(Source records)
------------------------------------

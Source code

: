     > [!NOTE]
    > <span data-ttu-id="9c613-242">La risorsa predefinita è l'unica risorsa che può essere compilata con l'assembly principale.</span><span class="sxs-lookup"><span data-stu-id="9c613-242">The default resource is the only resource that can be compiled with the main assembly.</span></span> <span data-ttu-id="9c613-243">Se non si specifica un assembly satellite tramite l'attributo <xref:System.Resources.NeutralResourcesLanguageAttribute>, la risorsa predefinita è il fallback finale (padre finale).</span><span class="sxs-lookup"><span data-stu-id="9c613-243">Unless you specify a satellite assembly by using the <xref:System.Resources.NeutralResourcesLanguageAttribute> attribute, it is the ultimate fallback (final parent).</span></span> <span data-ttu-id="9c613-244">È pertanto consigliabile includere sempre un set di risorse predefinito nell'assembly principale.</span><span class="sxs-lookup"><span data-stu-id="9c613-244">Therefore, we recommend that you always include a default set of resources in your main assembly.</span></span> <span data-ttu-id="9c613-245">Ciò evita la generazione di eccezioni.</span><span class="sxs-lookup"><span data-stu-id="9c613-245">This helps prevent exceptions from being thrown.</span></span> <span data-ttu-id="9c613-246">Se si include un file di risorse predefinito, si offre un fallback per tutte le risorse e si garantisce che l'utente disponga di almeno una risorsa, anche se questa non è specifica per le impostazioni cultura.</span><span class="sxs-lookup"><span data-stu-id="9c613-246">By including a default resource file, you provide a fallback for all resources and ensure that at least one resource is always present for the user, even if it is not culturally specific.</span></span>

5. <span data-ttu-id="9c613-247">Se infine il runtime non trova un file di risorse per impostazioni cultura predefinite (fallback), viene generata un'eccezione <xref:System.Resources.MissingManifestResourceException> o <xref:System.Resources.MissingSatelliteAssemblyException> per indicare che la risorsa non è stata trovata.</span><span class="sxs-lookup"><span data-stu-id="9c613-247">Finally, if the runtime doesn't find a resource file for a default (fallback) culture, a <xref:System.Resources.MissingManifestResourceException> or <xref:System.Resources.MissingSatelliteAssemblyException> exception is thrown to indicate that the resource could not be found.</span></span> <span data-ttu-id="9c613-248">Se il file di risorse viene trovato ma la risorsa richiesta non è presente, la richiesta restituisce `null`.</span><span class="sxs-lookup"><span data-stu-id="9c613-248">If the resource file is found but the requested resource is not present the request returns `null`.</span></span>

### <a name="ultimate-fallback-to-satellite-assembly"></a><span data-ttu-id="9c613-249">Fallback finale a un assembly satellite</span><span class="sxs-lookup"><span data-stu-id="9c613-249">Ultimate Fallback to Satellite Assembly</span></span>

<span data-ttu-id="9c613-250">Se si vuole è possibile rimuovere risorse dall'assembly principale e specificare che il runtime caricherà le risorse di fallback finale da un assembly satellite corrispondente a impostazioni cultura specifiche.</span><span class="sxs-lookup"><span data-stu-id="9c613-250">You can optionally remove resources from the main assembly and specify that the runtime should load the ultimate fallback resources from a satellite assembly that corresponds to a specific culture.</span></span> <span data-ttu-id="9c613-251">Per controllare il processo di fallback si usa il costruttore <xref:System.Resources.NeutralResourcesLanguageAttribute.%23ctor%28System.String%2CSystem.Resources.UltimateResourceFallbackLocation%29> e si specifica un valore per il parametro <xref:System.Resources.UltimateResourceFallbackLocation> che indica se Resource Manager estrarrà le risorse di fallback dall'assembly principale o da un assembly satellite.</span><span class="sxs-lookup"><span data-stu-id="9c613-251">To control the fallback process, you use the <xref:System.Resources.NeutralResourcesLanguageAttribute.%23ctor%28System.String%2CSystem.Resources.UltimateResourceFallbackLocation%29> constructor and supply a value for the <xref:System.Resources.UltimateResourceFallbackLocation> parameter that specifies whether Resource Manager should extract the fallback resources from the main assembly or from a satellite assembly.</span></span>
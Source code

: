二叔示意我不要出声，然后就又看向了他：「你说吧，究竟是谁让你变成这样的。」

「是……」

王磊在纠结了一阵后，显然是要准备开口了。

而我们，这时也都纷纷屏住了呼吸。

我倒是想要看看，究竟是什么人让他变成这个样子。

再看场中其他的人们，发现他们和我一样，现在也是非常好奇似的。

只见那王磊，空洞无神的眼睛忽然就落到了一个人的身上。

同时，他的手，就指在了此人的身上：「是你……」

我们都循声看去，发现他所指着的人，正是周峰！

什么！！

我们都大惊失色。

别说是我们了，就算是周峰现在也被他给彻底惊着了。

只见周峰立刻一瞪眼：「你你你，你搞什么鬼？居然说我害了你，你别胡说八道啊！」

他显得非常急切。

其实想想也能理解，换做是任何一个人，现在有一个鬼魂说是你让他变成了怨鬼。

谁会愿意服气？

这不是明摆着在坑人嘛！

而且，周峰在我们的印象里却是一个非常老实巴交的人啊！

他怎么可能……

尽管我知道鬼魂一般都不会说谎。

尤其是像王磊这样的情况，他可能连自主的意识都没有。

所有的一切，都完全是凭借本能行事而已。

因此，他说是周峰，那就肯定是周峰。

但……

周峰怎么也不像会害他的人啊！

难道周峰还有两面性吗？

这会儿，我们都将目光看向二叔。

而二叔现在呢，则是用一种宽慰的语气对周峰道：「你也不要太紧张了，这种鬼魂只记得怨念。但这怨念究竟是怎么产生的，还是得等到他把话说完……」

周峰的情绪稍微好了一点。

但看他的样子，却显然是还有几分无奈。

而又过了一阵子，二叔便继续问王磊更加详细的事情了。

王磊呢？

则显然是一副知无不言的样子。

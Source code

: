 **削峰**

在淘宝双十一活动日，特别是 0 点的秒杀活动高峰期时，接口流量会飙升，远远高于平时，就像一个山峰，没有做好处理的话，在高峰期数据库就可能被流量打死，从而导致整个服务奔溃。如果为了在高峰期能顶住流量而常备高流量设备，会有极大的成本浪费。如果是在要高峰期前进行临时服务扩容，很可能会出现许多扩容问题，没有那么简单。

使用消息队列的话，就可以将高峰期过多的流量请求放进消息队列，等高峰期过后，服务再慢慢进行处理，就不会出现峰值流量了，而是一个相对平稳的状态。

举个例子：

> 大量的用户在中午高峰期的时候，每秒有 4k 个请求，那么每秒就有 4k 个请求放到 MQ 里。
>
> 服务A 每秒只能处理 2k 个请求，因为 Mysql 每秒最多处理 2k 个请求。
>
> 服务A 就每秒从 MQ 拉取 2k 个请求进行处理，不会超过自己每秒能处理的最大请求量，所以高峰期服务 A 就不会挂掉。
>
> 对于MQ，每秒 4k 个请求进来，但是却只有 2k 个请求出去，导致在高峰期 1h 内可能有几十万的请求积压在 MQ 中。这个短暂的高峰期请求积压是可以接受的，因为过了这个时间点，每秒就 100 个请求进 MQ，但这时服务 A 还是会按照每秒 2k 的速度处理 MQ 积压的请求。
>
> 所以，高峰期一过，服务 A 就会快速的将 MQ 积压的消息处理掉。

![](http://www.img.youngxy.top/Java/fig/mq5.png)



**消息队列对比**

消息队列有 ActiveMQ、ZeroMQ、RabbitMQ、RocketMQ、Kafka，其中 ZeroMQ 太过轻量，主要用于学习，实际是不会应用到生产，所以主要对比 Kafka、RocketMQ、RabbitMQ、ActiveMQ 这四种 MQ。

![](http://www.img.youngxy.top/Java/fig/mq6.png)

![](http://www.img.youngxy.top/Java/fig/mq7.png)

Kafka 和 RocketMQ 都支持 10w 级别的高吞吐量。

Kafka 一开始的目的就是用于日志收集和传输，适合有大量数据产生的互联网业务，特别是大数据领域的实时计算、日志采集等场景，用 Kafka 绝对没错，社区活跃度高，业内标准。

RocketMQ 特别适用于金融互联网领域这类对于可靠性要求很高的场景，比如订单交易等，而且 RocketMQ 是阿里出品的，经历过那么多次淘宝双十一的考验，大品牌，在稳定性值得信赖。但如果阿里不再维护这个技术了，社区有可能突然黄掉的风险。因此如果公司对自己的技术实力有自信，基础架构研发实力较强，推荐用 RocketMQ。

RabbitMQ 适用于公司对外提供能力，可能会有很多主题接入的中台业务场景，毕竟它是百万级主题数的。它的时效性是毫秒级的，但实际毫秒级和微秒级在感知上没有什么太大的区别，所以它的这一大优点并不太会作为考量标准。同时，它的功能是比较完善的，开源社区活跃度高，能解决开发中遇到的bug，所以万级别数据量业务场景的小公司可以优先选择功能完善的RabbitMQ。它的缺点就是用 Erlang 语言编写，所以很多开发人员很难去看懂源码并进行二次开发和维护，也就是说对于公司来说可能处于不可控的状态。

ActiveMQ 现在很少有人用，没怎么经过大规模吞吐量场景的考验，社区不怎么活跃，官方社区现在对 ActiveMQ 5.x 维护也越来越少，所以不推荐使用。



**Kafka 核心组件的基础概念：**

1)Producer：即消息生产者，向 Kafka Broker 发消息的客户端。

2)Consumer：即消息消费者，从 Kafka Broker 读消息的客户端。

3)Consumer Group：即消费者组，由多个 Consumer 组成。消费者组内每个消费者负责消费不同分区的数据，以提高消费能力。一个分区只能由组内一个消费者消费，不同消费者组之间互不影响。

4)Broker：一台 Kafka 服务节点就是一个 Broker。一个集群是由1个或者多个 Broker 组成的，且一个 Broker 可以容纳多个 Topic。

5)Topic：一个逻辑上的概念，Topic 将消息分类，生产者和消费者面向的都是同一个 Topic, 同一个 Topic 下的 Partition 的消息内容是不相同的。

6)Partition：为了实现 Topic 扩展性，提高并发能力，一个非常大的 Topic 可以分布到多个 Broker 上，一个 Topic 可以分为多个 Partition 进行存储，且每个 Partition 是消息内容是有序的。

------------------------------------

**WHAT NEEDS TO BE DONE**:
Lines holding the string "RabbitMQ" must be copied out of the entries above.

**RESULT OF THE TASK**:
消息队列有 ActiveMQ、ZeroMQ、RabbitMQ、RocketMQ、Kafka，其中 ZeroMQ 太过轻量，主要用于学习，实际是不会应用到生产，所以主要对比 Kafka、RocketMQ、RabbitMQ、ActiveMQ 这四种 MQ。
RabbitMQ 适用于公司对外提供能力，可能会有很多主题接入的中台业务场景，毕竟它是百万级主题数的。它的时效性是毫秒级的，但实际毫秒级和微秒级在感知上没有什么太大的区别，所以它的这一大优点并不太会作为考量标准。同时，它的功能是比较完善的，开源社区活跃度高，能解决开发中遇到的bug，所以万级别数据量业务场景的小公司可以优先选择功能完善的RabbitMQ。它的缺点就是用 Erlang 语言编写，所以很多开发人员很难去看懂源码并进行二次开发和维护，也就是说对于公司来说可能处于不可控的状态。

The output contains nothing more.